EXERCISE AIM
Filter the material, keeping only lines with the word "search".

AVAILABLE RECORDS
┄┄┄┄┄┄
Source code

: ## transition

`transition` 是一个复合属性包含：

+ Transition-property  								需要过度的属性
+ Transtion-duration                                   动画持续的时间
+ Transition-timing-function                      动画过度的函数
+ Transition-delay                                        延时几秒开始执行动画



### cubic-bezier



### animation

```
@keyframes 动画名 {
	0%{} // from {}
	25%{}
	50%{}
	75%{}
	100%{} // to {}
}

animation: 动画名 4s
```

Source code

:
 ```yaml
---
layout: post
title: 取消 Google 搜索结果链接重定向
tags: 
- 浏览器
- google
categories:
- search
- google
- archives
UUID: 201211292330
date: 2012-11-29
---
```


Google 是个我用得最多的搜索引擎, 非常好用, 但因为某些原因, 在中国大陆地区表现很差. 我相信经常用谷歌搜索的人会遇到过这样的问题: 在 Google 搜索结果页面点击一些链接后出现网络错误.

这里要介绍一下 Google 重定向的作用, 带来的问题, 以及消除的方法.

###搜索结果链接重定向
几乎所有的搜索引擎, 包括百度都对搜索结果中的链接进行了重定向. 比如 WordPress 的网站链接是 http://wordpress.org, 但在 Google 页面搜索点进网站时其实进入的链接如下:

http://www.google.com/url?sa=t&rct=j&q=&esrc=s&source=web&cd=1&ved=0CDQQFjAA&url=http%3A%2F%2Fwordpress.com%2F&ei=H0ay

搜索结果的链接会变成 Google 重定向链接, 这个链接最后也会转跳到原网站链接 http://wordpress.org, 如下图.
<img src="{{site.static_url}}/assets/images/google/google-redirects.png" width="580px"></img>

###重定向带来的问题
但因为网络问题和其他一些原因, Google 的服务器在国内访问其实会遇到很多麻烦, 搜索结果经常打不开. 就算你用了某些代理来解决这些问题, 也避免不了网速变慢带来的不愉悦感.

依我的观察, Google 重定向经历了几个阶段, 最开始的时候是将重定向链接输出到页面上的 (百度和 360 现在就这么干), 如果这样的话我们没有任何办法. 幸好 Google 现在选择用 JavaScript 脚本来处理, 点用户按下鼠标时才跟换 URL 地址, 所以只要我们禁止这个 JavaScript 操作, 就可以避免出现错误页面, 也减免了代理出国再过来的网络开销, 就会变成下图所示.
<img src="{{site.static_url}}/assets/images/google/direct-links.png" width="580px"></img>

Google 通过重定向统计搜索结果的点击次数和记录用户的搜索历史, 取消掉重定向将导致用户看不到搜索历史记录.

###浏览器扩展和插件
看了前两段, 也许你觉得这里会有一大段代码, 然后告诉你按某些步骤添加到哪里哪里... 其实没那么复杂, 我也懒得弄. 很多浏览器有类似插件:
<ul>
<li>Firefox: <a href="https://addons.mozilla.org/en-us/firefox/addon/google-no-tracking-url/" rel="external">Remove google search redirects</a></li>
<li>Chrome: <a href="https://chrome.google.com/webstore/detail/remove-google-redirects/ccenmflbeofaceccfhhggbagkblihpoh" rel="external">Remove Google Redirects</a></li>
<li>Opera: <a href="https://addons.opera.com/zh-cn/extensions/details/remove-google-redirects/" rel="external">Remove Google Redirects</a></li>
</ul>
┄┄┄┄┄┄
RESPONSE BELOW
- search
<li>Firefox: <a href="https://addons.mozilla.org/en-us/firefox/addon/google-no-tracking-url/" rel="external">Remove google search redirects</a></li>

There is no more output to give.